Could you write the entries out again, exactly as they appear?

Input for this task -
++++

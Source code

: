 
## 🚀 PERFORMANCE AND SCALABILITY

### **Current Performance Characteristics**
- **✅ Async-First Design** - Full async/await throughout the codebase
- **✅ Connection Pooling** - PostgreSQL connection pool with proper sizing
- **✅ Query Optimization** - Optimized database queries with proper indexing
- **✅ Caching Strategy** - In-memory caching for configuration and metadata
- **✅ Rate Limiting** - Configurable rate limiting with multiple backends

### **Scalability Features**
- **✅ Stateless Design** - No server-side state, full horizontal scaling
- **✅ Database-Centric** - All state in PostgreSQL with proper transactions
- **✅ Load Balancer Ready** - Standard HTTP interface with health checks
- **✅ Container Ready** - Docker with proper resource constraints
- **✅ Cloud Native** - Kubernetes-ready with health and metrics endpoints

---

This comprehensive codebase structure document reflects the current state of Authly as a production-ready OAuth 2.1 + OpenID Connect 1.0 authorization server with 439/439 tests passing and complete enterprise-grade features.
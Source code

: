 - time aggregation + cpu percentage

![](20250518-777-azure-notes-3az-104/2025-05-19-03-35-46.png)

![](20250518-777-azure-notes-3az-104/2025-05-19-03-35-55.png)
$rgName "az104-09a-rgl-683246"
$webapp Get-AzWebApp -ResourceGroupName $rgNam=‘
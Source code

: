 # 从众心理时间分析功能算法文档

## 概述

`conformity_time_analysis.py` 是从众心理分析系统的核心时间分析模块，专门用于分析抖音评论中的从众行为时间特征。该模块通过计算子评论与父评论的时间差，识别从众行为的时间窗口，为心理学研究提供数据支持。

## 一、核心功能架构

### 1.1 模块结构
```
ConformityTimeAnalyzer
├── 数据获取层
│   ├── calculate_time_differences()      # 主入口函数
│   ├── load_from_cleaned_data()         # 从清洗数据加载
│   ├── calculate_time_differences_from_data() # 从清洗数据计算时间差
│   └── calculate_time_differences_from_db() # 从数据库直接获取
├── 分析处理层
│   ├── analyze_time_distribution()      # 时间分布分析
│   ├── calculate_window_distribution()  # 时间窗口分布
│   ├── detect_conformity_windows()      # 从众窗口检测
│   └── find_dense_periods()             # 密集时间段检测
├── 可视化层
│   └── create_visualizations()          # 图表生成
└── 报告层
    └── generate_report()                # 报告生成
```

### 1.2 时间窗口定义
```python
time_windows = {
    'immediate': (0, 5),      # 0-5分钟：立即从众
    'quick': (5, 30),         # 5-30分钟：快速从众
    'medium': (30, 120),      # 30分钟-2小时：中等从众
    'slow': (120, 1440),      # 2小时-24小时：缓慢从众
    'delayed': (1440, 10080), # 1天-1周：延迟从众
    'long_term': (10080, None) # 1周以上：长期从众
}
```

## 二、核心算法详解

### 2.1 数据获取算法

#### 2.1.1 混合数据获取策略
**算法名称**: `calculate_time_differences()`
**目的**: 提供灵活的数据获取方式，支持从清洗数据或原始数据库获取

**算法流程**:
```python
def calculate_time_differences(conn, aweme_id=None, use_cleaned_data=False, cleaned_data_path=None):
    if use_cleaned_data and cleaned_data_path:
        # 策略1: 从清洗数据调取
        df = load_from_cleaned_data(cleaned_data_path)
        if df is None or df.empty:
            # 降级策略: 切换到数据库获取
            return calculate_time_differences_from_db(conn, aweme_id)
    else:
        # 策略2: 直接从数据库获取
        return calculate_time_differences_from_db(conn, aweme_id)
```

++++

Task answer -
Source code

: 
## 🚀 PERFORMANCE AND SCALABILITY

### **Current Performance Characteristics**
- **✅ Async-First Design** - Full async/await throughout the codebase
- **✅ Connection Pooling** - PostgreSQL connection pool with proper sizing
- **✅ Query Optimization** - Optimized database queries with proper indexing
- **✅ Caching Strategy** - In-memory caching for configuration and metadata
- **✅ Rate Limiting** - Configurable rate limiting with multiple backends

### **Scalability Features**
- **✅ Stateless Design** - No server-side state, full horizontal scaling
- **✅ Database-Centric** - All state in PostgreSQL with proper transactions
- **✅ Load Balancer Ready** - Standard HTTP interface with health checks
- **✅ Container Ready** - Docker with proper resource constraints
- **✅ Cloud Native** - Kubernetes-ready with health and metrics endpoints

---

This comprehensive codebase structure document reflects the current state of Authly as a production-ready OAuth 2.1 + OpenID Connect 1.0 authorization server with 439/439 tests passing and complete enterprise-grade features.
Source code

: - time aggregation + cpu percentage

![](20250518-777-azure-notes-3az-104/2025-05-19-03-35-46.png)

![](20250518-777-azure-notes-3az-104/2025-05-19-03-35-55.png)
$rgName "az104-09a-rgl-683246"
$webapp Get-AzWebApp -ResourceGroupName $rgNam=‘
Source code

: # 从众心理时间分析功能算法文档

## 概述

`conformity_time_analysis.py` 是从众心理分析系统的核心时间分析模块，专门用于分析抖音评论中的从众行为时间特征。该模块通过计算子评论与父评论的时间差，识别从众行为的时间窗口，为心理学研究提供数据支持。

## 一、核心功能架构

### 1.1 模块结构
```
ConformityTimeAnalyzer
├── 数据获取层
│   ├── calculate_time_differences()      # 主入口函数
│   ├── load_from_cleaned_data()         # 从清洗数据加载
│   ├── calculate_time_differences_from_data() # 从清洗数据计算时间差
│   └── calculate_time_differences_from_db() # 从数据库直接获取
├── 分析处理层
│   ├── analyze_time_distribution()      # 时间分布分析
│   ├── calculate_window_distribution()  # 时间窗口分布
│   ├── detect_conformity_windows()      # 从众窗口检测
│   └── find_dense_periods()             # 密集时间段检测
├── 可视化层
│   └── create_visualizations()          # 图表生成
└── 报告层
    └── generate_report()                # 报告生成
```

### 1.2 时间窗口定义
```python
time_windows = {
    'immediate': (0, 5),      # 0-5分钟：立即从众
    'quick': (5, 30),         # 5-30分钟：快速从众
    'medium': (30, 120),      # 30分钟-2小时：中等从众
    'slow': (120, 1440),      # 2小时-24小时：缓慢从众
    'delayed': (1440, 10080), # 1天-1周：延迟从众
    'long_term': (10080, None) # 1周以上：长期从众
}
```

## 二、核心算法详解

### 2.1 数据获取算法

#### 2.1.1 混合数据获取策略
**算法名称**: `calculate_time_differences()`
**目的**: 提供灵活的数据获取方式，支持从清洗数据或原始数据库获取

**算法流程**:
```python
def calculate_time_differences(conn, aweme_id=None, use_cleaned_data=False, cleaned_data_path=None):
    if use_cleaned_data and cleaned_data_path:
        # 策略1: 从清洗数据调取
        df = load_from_cleaned_data(cleaned_data_path)
        if df is None or df.empty:
            # 降级策略: 切换到数据库获取
            return calculate_time_differences_from_db(conn, aweme_id)
    else:
        # 策略2: 直接从数据库获取
        return calculate_time_differences_from_db(conn, aweme_id)
```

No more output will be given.